Lors d’un événement parallèle organisé par l’Association des Nations de l’Asie du Sud-Est, le Secrétaire du Bureau de la Communication présidentielle Martin Andanar a qualifié un article du New York Times sur le Président Rodrigo Duterte de « fake news » :

They only report the lies. We call that fake news. Like Richard Paddock of the New York Times.

It’s obvious that he wrote it just to throw negativity against the President.

Ils ne rapportent que les mensonges. Ce sont des fake news. Comme ceux de Richard Paddock du New York Times.

Il est évident que ces mots ont pour unique motif de discréditer le Président.

En parallèle, le Président de la Chambre des Représentants Pantaleon Alvarez a déposé un projet de loi habilitant les entreprises de médias sociaux à vérifier l’identité des utilisateurs avant leur inscription, afin d’éviter que ces derniers ne puissent créer de faux comptes pour y diffuser de fausses informations.
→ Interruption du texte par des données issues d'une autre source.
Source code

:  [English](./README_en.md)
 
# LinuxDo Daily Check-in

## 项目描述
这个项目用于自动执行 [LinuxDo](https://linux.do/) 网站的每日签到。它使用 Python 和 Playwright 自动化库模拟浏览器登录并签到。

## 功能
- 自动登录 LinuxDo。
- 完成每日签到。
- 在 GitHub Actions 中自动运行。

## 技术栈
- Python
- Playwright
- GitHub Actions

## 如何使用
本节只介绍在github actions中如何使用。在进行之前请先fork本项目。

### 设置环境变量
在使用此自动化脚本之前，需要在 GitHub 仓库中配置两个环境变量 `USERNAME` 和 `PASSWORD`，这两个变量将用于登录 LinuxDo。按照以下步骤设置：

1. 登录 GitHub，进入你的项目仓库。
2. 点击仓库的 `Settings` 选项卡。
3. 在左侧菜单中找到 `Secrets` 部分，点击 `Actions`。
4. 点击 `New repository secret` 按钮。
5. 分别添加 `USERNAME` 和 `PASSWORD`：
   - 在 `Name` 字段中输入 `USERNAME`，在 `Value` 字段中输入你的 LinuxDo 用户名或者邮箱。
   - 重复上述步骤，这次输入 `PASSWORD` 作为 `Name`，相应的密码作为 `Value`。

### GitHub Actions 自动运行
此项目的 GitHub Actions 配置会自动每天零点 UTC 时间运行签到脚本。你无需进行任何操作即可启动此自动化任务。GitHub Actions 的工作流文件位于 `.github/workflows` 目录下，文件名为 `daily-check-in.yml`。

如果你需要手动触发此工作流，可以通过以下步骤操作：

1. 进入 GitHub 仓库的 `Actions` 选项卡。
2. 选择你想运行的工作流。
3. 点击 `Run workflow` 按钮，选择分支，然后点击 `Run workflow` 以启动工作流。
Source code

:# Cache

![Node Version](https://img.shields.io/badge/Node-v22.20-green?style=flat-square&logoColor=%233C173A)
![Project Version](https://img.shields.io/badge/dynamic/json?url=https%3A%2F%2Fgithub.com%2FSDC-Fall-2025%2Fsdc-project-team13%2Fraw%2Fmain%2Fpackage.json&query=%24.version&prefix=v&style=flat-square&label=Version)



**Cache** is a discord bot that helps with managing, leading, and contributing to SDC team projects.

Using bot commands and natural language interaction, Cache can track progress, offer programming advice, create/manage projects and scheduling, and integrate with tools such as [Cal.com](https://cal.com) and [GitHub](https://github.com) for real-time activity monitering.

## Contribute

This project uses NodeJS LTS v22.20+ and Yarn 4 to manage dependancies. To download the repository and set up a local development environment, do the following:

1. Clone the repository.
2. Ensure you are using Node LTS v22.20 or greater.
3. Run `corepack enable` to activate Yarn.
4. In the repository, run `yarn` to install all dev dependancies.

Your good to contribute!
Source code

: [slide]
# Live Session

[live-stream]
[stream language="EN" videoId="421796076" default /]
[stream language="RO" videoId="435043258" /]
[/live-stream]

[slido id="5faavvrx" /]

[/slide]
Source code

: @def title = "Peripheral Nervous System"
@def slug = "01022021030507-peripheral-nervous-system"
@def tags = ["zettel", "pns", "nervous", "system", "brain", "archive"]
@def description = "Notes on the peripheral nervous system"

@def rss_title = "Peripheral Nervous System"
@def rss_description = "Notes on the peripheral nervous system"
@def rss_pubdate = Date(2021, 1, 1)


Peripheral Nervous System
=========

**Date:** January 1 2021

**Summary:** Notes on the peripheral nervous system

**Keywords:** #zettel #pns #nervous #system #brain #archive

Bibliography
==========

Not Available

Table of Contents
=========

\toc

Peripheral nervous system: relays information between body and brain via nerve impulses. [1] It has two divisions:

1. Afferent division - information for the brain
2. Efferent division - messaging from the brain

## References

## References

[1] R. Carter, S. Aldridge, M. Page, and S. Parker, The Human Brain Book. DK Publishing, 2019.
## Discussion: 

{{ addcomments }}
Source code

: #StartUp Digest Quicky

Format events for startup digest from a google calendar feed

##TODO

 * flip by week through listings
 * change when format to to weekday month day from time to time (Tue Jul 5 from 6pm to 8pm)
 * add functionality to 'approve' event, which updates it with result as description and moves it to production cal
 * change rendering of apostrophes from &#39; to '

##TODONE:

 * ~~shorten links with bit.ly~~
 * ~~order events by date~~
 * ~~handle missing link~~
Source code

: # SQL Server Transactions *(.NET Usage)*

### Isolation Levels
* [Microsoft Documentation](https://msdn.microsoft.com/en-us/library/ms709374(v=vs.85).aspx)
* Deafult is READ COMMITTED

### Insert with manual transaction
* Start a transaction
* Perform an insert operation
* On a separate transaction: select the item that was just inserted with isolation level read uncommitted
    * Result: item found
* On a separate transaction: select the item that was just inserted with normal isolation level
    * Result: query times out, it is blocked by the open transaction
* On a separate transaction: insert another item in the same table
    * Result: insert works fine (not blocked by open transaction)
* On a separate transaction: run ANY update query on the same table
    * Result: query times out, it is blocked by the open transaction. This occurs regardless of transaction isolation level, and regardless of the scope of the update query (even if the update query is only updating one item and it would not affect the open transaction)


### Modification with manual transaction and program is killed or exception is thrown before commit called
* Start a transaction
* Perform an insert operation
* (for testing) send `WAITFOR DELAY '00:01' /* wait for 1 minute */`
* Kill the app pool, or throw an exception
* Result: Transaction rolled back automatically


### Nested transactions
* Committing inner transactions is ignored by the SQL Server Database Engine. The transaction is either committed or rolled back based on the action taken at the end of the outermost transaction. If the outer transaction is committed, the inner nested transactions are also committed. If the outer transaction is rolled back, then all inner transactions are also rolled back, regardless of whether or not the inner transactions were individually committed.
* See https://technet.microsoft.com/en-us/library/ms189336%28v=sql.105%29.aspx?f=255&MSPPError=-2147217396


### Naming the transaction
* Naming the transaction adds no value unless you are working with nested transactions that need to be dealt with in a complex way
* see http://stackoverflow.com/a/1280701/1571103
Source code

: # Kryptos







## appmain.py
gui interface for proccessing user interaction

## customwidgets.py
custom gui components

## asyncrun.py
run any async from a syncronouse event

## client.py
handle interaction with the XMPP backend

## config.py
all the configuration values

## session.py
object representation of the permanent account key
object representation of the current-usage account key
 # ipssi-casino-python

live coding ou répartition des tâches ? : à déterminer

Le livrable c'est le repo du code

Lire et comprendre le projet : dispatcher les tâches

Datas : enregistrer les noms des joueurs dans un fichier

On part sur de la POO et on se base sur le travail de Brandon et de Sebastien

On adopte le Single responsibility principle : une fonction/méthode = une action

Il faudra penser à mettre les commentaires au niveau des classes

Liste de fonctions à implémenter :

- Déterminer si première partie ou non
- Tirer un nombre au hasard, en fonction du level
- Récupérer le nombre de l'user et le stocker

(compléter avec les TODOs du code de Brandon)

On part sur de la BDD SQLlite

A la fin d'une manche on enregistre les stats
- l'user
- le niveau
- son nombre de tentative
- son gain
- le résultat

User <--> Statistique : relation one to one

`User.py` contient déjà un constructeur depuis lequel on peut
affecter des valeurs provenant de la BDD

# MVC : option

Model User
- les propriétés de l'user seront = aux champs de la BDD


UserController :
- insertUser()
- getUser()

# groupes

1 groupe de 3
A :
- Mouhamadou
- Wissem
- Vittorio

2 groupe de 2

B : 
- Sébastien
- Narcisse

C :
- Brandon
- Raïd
La loi 2017 sur la régulation des médias sociaux que propose Pantaleon Alvarez mentionne même certaines entreprises de médias sociaux susceptibles d’être affectées par le projet de loi :

This proposed bill seeks to afford a remedial measure on the foregoing matters and will regulate these social media by mandating social media companies (Facebook, Twitter, Instagram etc.) to reasonably verify the identity of user applicants before they are allowed to open an account. Penalties are also provided for failure to comply with this verification requirement.

Ce projet de loi cherche à fournir des mesures correctives sur les sujets précédemment évoqués et permettra de réguler les médias sociaux en habilitant les entreprises (Facebook, Twitter, Instagram, etc.) à vérifier l'identité des utilisateurs avant qu'ils ne soient autorisés à y ouvrir un compte. Des sanctions seront prévues en cas de manquement à cette exigence de vérification.

Si les experts des médias sociaux estiment que le Président de la Chambre des Représentants a raison de soulever la question des fake news et du vol d’identité sur les réseaux sociaux, ils soulignent néanmoins que cette mesure est superflue et inapplicable. Ils défendent également le droit des utilisateurs à rester anonymes lorsqu’ils expriment leur opinion en ligne.

Les sites de fact-checking s'attaquent aux fake news

Certains gouvernements d’Asie du Sud-Est ont lancé des sites de fact-checking (vérification des faits) afin d’endiguer la propagation de fausses nouvelles.

La Malaisie a récemment créé le site Sebenarnya.my, « un outil en ligne qui permet au public de partager avec les agences gouvernementales concernées des articles non confirmés circulant sur les médias sociaux, les services de tchat et les sites web » afin d’aider à vérifier les sources en ligne et réfuter les fausses informations. Sebenarnya est un mot en Bahasa qui signifie « en fait ».

La Malaisie n’est pas la seule. Depuis 2012, le gouvernement singapourien rectifie des nouvelles fausses ou inexactes sur son site Factually. L’Indonésie a également annoncé la création prochaine d'une agence chargée de combattre les fake news.